O que é foiling?
Foiling é a tecnologia que permite que embarcações naveguem elevadas acima da água, apoiadas em apêndices submersos chamados de “foils” (asas). Quando o barco atinge uma velocidade suficiente, as asas geram sustentação hidrodinâmica — o mesmo princípio que mantém um avião no ar, mas na água.
Eliminando o atrito do casco com a água, o barco pode atingir velocidades 2 a 3 vezes maiores que o vento que o impulsiona. É contraintuitivo, mas real — e é a razão pela qual embarcações de foiling conseguem “ultrapassar” o próprio vento que as move.
Como funciona a física do foiling?
Os foils funcionam como perfis de asa submersos. Quando a embarcação acelera, a diferença de pressão entre a face superior e inferior das asas cria força vertical. No momento em que essa força supera o peso do barco, ele levanta — e começa a voar, com o casco totalmente fora da água.
A velocidade necessária para decolar varia por tipo de barco, mas nos F50 do SailGP acontece em torno de 12 a 15 nós de vento. Acima disso, o barco permanece voando, sustentado por sistemas de controle que ajustam automaticamente a altura de voo (ride height) várias vezes por segundo, evitando que o casco toque a água em ondulações.
Das pranchas amadoras aos catamarãs profissionais
O foiling em vela competitiva não nasceu nos grandes campeonatos: começou em pequena escala, em classes amadoras como o Moth, um dinghy monotripulado que pioneiros do esporte equiparam com foils ainda nos anos 2000, décadas antes da tecnologia chegar aos holofotes.
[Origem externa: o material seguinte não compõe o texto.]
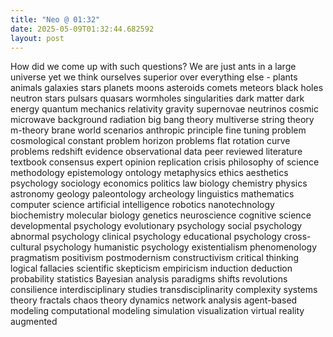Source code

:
 ```yaml
---
title: "Neo @ 01:32"
date: 2025-05-09T01:32:44.682592
layout: post
---
```


How did we come up with such questions? We are just ants in a large universe yet we think ourselves superior over everything else - plants animals galaxies stars planets moons asteroids comets meteors black holes neutron stars pulsars quasars wormholes singularities dark matter dark energy quantum mechanics relativity gravity supernovae neutrinos cosmic microwave background radiation big bang theory multiverse string theory m-theory brane world scenarios anthropic principle fine tuning problem cosmological constant problem horizon problems flat rotation curve problems redshift evidence observational data peer reviewed literature textbook consensus expert opinion replication crisis philosophy of science methodology epistemology ontology metaphysics ethics aesthetics psychology sociology economics politics law biology chemistry physics astronomy geology paleontology archeology linguistics mathematics computer science artificial intelligence robotics nanotechnology biochemistry molecular biology genetics neuroscience cognitive science developmental psychology evolutionary psychology social psychology abnormal psychology clinical psychology educational psychology cross-cultural psychology humanistic psychology existentialism phenomenology pragmatism positivism postmodernism constructivism critical thinking logical fallacies scientific skepticism empiricism induction deduction probability statistics Bayesian analysis paradigms shifts revolutions consilience interdisciplinary studies transdisciplinarity complexity systems theory fractals chaos theory dynamics network analysis agent-based modeling computational modeling simulation visualization virtual reality augmented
O sucesso dessas embarcações pequenas e relativamente baratas provou o conceito e abriu caminho para sua adoção em escala profissional.
A revolução do SailGP e da America’s Cup
O foiling saiu dos laboratórios e classes amadoras para as grandes competições com força total a partir de 2013, na America’s Cup em San Francisco. Os AC72 — catamarãs de 22 metros que voavam a mais de 80 km/h — chocaram o mundo da vela. Desde então, cada grande campeonato migrou para embarcações de foiling: a America’s Cup evoluiu para os monocascos AC75, o SailGP nasceu já com os F50 voadores, e até a Ocean Race, historicamente disputada com barcos de casco no mar, hoje utiliza os IMOCA 60 com foils parciais que aceleram a travessia oceânica.
Foiling no futuro náutico
A tecnologia de foiling desenvolvida no esporte está chegando ao mercado de consumo e a outros setores: iates de luxo equipados com foils, veleiros de cruzeiro que podem voar em condições ideais de vento, e até projetos como o Ferrari Hypersail, que aplicam o princípio em embarcações oceânicas de alta performance com autossuficiência energética. Fora da vela, ferries urbanos com foiling elétrico já operam em cidades como Estocolmo, prometendo reduzir o consumo de energia e o impacto de ondas em rotas costeiras — um exemplo de como uma tecnologia nascida nas regatas de elite pode transformar o transporte público sobre a água.
Para quem assiste ao SailGP ou à America’s Cup pela primeira vez, entender o foiling é a chave para apreciar o espetáculo: não se trata apenas de barcos rápidos, mas de máquinas que reinventaram a física da navegação a vela.